Okeke argues that trigger warnings can help students find their voice in a classroom. That’s why Cornell Philosophy Prof Kate Manne uses them.
KATE MANNE: A trigger warning is, for me, as simple as a one- sentence heads-up in an email to students, saying, this week's reading contains maybe a graphic description of a sexual assault or a description of active military combat, something along those lines. And I should add, I teach Feminist Philosophy, so a lot of the material that I cover is on misogyny and topics like mass rapes during genocide. So a lot of people who teach wouldn't have any reason to use them, allowing students to have the relevant sensitivities to prepare themselves for those sorts of discussion.
BROOKE GLADSTONE: You expect in a class of 200 there might be some traumatized people in there. Maybe they shouldn't be taking that class.
KATE MANNE: The current evidence suggests that perhaps as many as one in five students will be sexually assaulted while on campus, so we would be potentially ruling out a lot of people from discussions of sexual assault who might have the most reason to engage in them, if they didn't feel comfortable coming into class ready to confront these harrowing topics. People have real bodies, real memories, real histories. People don’t come into the university necessarily shiny and new. Not everyone is able to dive into every topic with complete equanimity, but that doesn't mean we can't talk about it. We have to.
BROOKE GLADSTONE: And you haven't noticed people skipping out from your classes with a note from their doctor?
KATE MANNE: No, that just hasn't come up. The key really is to think about trigger warnings as preparation for people to engage rationally, calmly and fully with the material. They’re not designed to foster avoidance. The people who I happen to know in my classes have had the relevant traumatic experiences, sometimes recently, will often thank me, not just for providing trigger warnings but for bringing up subjects that they want discussed because they've been there.
BROOKE GLADSTONE: Mm. Obviously, you've heard the opponents of trigger warnings suggest that this is just more coddling for a generation that's already been coddled practically into paralysis.
KATE MANNE: Mm-hmm. [AFFIRMATIVE]
BROOKE GLADSTONE: I just wonder whether, by saying, take care over this section you're going to do, you’re putting redlines and exclamation points and you just give a reason for students to be censorious.
KATE MANNE: Mm, I mean, the reason I give trigger warnings is I'm teaching material that traditionally people have been protected from in the academy.

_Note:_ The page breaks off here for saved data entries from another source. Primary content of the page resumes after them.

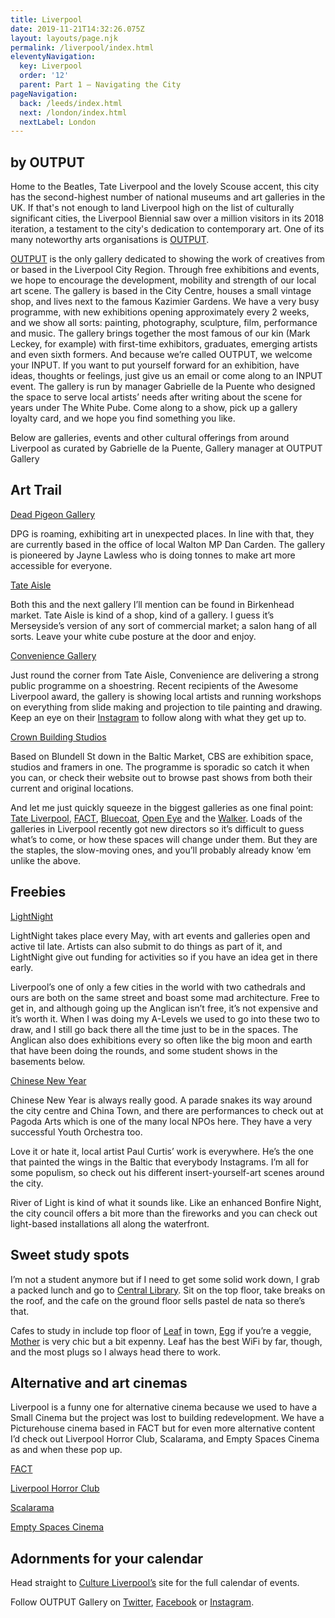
 ```yaml
---
title: Liverpool
date: 2019-11-21T14:32:26.075Z
layout: layouts/page.njk
permalink: /liverpool/index.html
eleventyNavigation:
  key: Liverpool
  order: '12'
  parent: Part 1 – Navigating the City
pageNavigation:
  back: /leeds/index.html
  next: /london/index.html
  nextLabel: London
---
```

## by OUTPUT

Home to the Beatles, Tate Liverpool and the lovely Scouse accent, this city has the second-highest number of national museums and art galleries in the UK. If that's not enough to land Liverpool high on the list of culturally significant cities, the Liverpool Biennial saw over a million visitors in its 2018 iteration, a testament to the city's dedication to contemporary art. One of its many noteworthy arts organisations is [OUTPUT](https://www.artrabbit.com/organisations/output-gallery).

[OUTPUT](https://www.artrabbit.com/organisations/output-gallery) is the only gallery dedicated to showing the work of creatives from or based in the Liverpool City Region. Through free exhibitions and events, we hope to encourage the development, mobility and strength of our local art scene. The gallery is based in the City Centre, houses a small vintage shop, and lives next to the famous Kazimier Gardens. We have a very busy programme, with new exhibitions opening approximately every 2 weeks, and we show all sorts: painting, photography, sculpture, film, performance and music. The gallery brings together the most famous of our kin (Mark Leckey, for example) with first-time exhibitors, graduates, emerging artists and even sixth formers. And because we’re called OUTPUT, we welcome your INPUT. If you want to put yourself forward for an exhibition, have ideas, thoughts or feelings, just give us an email or come along to an INPUT event. The gallery is run by manager Gabrielle de la Puente who designed the space to serve local artists’ needs after writing about the scene for years under The White Pube. Come along to a show, pick up a gallery loyalty card, and we hope you find something you like. 

Below are galleries, events and other cultural offerings from around Liverpool as curated by Gabrielle de la Puente, Gallery manager at OUTPUT Gallery

## Art Trail

[Dead Pigeon Gallery](https://www.artrabbit.com/organisations/dead-pigeon-gallery)

DPG is roaming, exhibiting art in unexpected places. In line with that, they are currently based in the office of local Walton MP Dan Carden. The gallery is pioneered by Jayne Lawless who is doing tonnes to make art more accessible for everyone. 

[Tate Aisle ](https://www.artrabbit.com/organisations/tate-aisle-gallery)

Both this and the next gallery I’ll mention can be found in Birkenhead market. Tate Aisle is kind of a shop, kind of a gallery. I guess it’s Merseyside’s version of any sort of commercial market; a salon hang of all sorts. Leave your white cube posture at the door and enjoy. 

[Convenience Gallery ](https://www.artrabbit.com/organisations/convenience-gallery)

Just round the corner from Tate Aisle, Convenience are delivering a strong public programme on a shoestring. Recent recipients of the Awesome Liverpool award, the gallery is showing local artists and running workshops on everything from slide making and projection to tile painting and drawing. Keep an eye on their [Instagram](https://www.instagram.com/conveniencesse/) to follow along with what they get up to. 

[Crown Building Studios](https://www.artrabbit.com/organisations/cbs-gallery)

Based on Blundell St down in the Baltic Market, CBS are exhibition space, studios and framers in one. The programme is sporadic so catch it when you can, or check their website out to browse past shows from both their current and original locations. 

And let me just quickly squeeze in the biggest galleries as one final point: [Tate Liverpool](https://www.artrabbit.com/organisations/tate-liverpool), [FACT](https://www.artrabbit.com/organisations/fact), [Bluecoat](https://www.artrabbit.com/organisations/bluecoat-display-centre), [Open Eye](https://www.artrabbit.com/organisations/open-eye-gallery) and the [Walker](https://www.artrabbit.com/organisations/walker-art-gallery). Loads of the galleries in Liverpool recently got new directors so it’s difficult to guess what’s to come, or how these spaces will change under them. But they are the staples, the slow-moving ones, and you’ll probably already know ‘em unlike the above. 

## Freebies

[LightNight](http://lightnightliverpool.co.uk/)

LightNight takes place every May, with art events and galleries open and active til late. Artists can also submit to do things as part of it, and LightNight give out funding for activities so if you have an idea get in there early. 

Liverpool’s one of only a few cities in the world with two cathedrals and ours are both on the same street and boast some mad architecture. Free to get in, and although going up the Anglican isn’t free, it’s not expensive and it’s worth it. When I was doing my A-Levels we used to go into these two to draw, and I still go back there all the time just to be in the spaces. The Anglican also does exhibitions every so often like the big moon and earth that have been doing the rounds, and some student shows in the basements below. 

[Chinese New Year](https://www.cultureliverpool.co.uk/cny/)

Chinese New Year is always really good. A parade snakes its way around the city centre and China Town, and there are performances to check out at Pagoda Arts which is one of the many local NPOs here. They have a very successful Youth Orchestra too. 

Love it or hate it, local artist Paul Curtis’ work is everywhere. He’s the one that painted the wings in the Baltic that everybody Instagrams. I’m all for some populism, so check out his different insert-yourself-art scenes around the city. 

River of Light is kind of what it sounds like. Like an enhanced Bonfire Night, the city council offers a bit more than the fireworks and you can check out light-based installations all along the waterfront.  

## 

## Sweet study spots

I’m not a student anymore but if I need to get some solid work down, I grab a packed lunch and go to [Central Library](https://liverpool.gov.uk/libraries/find-a-library/central-library/). Sit on the top floor, take breaks on the roof, and the cafe on the ground floor sells pastel de nata so there’s that. 

Cafes to study in include top floor of [Leaf](https://thisisleaf.co.uk/) in town, [Egg](https://www.facebook.com/officialeggcafe/) if you’re a veggie, [Mother](https://www.motherespresso.co.uk/) is very chic but a bit expenny. Leaf has the best WiFi by far, though, and the most plugs so I always head there to work. 

## Alternative and art cinemas

Liverpool is a funny one for alternative cinema because we used to have a Small Cinema but the project was lost to building redevelopment. We have a Picturehouse cinema based in FACT but for even more alternative content I’d check out Liverpool Horror Club, Scalarama, and Empty Spaces Cinema as and when these pop up. 

[FACT](https://www.artrabbit.com/organisations/fact)

[Liverpool Horror Club](https://liverpoolhorrorclub.co.uk/)

[Scalarama](https://scalarama.com/liverpool/)

[Empty Spaces Cinema](http://emptyspacescinema.com/)

## Adornments for your calendar

Head straight to [Culture Liverpool’s](https://www.cultureliverpool.co.uk/events/) site for the full calendar of events. 

Follow OUTPUT Gallery on [Twitter](http://twitter.com/@outputgallery), [Facebook](http://facebook.com/outputgallery) or [Instagram](http://instagram.com/@outputgallery).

There is very little discussion, say, of misogyny and sexual assault in Philosophy until feminist philosophers began to introduce those topics. So it's not obvious to me that this is really about coddling, so much as that’s an expression of resentment to extending basic consideration and kindness to people when, in fact, new and more challenging topics are under discussion.
BROOKE GLADSTONE: The weird thing is that the banner of academic freedom has been picked up by both sides of this discussion.
KATE MANNE: Yeah.
BROOKE GLADSTONE: What I see is the creation of an environment where it is the professors that are being curtailed in their speech.

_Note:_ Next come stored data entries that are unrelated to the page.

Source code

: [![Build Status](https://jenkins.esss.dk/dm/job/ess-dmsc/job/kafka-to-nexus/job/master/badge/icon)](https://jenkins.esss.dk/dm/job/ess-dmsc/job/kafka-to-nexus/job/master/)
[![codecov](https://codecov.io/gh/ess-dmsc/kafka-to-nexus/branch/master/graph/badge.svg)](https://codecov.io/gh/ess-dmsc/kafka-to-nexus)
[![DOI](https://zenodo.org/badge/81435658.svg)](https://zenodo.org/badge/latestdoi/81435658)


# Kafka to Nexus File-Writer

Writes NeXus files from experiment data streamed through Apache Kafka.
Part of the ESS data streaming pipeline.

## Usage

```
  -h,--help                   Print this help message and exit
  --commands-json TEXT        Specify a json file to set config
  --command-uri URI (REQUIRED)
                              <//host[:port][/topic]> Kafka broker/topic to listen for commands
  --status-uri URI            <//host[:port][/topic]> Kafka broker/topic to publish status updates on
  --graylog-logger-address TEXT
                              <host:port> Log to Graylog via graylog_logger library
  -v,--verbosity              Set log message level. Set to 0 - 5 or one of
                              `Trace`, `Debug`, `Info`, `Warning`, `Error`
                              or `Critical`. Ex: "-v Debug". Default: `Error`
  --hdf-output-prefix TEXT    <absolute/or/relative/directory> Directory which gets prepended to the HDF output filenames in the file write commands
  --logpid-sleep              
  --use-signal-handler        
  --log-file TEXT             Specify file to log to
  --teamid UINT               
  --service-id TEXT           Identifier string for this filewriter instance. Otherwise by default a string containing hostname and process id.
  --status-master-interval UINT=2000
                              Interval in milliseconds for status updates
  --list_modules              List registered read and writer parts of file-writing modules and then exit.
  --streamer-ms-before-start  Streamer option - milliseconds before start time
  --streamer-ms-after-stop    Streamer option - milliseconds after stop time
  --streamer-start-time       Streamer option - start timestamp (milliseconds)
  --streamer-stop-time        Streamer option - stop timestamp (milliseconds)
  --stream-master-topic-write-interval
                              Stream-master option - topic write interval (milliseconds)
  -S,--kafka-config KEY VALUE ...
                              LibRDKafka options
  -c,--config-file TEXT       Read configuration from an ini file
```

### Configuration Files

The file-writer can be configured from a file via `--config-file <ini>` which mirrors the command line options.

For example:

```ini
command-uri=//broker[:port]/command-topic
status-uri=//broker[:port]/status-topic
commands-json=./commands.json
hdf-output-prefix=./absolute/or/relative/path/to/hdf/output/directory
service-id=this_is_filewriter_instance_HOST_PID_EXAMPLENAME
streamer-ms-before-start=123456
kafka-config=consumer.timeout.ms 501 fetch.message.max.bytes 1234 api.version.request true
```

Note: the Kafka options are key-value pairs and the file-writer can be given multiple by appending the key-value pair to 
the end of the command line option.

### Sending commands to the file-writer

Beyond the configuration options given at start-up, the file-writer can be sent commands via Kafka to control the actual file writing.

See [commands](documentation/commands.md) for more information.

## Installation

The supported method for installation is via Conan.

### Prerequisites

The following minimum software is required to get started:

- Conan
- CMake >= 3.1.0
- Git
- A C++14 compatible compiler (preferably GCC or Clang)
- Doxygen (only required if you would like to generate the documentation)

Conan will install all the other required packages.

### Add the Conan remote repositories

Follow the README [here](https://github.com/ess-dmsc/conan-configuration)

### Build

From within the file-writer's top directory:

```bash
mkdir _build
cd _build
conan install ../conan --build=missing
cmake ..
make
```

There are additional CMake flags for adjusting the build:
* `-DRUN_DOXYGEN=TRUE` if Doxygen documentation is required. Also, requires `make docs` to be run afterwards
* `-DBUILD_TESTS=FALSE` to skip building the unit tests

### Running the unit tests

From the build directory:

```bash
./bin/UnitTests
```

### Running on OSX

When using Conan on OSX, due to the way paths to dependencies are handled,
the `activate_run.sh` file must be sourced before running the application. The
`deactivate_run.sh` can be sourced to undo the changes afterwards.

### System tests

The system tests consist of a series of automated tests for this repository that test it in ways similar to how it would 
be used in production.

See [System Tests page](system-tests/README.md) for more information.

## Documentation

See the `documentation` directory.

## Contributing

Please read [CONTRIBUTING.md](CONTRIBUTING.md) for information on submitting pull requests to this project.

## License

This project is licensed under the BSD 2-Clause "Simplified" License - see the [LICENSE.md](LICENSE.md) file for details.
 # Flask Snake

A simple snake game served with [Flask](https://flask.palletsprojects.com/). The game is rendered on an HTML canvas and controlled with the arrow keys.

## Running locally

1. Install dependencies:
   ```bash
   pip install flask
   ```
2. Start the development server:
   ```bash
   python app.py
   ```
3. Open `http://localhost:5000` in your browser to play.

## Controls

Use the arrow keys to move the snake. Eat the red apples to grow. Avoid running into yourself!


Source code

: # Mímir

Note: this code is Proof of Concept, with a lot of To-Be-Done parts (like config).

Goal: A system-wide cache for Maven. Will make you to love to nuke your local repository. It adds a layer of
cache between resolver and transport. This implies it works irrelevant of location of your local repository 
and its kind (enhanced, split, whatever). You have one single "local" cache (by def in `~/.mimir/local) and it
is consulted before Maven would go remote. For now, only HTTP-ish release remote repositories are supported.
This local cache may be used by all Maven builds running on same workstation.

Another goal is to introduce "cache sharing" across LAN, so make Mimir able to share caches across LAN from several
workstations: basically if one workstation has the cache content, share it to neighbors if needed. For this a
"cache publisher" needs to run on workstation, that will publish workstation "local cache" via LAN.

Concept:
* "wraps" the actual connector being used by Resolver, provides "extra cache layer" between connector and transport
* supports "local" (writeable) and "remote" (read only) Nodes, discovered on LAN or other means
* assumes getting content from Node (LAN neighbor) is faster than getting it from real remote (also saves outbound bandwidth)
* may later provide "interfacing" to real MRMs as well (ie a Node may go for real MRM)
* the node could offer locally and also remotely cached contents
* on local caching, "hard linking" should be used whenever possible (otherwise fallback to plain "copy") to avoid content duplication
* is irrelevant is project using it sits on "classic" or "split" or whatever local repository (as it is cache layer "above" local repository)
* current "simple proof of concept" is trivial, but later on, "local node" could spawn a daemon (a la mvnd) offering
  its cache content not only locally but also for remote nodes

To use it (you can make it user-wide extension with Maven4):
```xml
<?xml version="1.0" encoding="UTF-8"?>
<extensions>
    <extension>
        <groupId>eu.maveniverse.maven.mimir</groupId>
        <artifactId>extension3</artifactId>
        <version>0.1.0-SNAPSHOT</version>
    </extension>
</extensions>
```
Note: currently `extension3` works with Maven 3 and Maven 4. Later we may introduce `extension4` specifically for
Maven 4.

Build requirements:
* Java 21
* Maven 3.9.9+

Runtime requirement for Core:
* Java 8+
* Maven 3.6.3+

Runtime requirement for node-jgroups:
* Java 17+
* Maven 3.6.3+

KATE MANNE: Yeah, I mean, I think a lot of people who historically have been very privileged are feeling unfree because members of historically subordinated groups are freer to morally criticize their statements.

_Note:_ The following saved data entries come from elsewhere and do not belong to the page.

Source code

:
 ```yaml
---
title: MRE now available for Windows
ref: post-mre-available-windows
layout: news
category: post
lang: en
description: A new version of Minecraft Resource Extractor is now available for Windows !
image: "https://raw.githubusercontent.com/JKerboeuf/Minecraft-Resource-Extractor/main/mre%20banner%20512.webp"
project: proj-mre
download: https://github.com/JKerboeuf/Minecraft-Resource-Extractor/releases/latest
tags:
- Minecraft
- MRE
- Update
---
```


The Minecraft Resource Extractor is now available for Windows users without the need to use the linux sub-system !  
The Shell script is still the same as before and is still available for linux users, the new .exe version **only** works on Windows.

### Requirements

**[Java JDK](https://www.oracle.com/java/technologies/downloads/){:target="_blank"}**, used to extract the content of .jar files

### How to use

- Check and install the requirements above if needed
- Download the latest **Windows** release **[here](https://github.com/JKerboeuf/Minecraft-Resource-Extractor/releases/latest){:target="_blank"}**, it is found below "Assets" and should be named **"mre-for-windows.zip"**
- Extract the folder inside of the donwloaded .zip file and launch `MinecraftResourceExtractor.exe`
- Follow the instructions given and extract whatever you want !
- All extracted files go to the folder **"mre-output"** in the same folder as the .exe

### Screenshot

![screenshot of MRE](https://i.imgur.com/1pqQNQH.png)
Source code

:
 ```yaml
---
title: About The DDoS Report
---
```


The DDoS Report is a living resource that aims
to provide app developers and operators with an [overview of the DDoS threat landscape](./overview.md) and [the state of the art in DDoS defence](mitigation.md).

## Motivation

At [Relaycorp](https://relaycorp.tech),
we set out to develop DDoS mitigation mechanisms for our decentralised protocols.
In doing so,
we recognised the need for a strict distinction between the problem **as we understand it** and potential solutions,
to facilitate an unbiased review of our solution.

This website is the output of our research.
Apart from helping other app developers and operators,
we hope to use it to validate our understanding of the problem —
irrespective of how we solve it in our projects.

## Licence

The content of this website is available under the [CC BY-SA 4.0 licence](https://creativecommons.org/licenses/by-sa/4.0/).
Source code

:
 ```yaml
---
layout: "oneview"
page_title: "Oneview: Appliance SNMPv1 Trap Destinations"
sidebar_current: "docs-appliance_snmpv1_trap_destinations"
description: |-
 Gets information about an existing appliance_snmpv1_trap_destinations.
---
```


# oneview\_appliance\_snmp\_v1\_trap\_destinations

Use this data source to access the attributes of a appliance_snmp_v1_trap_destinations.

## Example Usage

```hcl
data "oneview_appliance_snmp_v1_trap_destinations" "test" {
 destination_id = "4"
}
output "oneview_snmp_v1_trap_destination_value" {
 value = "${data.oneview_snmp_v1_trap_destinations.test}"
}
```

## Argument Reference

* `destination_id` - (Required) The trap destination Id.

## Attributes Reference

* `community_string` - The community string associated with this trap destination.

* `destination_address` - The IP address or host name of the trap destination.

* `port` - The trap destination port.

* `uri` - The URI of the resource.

BROOKE GLADSTONE: Professors want to be safe too.
KATE MANNE: [LAUGHS] Yeah, I think there is a fair amount of wanting to be coddled from moral criticisms that hurt. But that’s what we have to learn to do. We have to learn to sometimes think, you know what, I put that badly, I feel ashamed. Now I have to pick my head up, apologize and keep teaching.
BROOKE GLADSTONE: Can you see a scenario in which trigger warnings could narrow academic freedom?
KATE MANNE: Yeah. I mean, I think we have to be very careful about the possibility of trigger warnings becoming mandatory and it being top-down on the part of the administration. That would clearly infringe on academic freedom, and I would be the first to be up in arms about it. What I am in favor of is student-led, bottom-up requests for trigger warnings.
BROOKE GLADSTONE: You want the kids to run the university?
KATE MANNE: [LAUGHS] I want my students personally to be comfortable challenging me, and I think that's hard. I know how hard it is to challenge authority figures of any kind, and I do want students to be able, in a respectful, civil way, to say, actually, that was a really problematic way to approach this material, because that's what it means to have an egalitarian approach to education.
BROOKE GLADSTONE: And is that automatically a good thing?
KATE MANNE: There are certainly differences in expertise. I'm not saying that I don't have intellectual authority in lots of ways in the classroom, because that's why I’m there. But there’s a difference between intellectual authority and moral authority. And, in some ways, students of mine who are not white, say, will have moral and political authority with respect to issues of race, and I should be listening.
BROOKE GLADSTONE: Kate, thank you very much.
KATE MANNE: Thank you so much for having me on.
BROOKE GLADSTONE: Kate Manne teaches Philosophy at Cornell.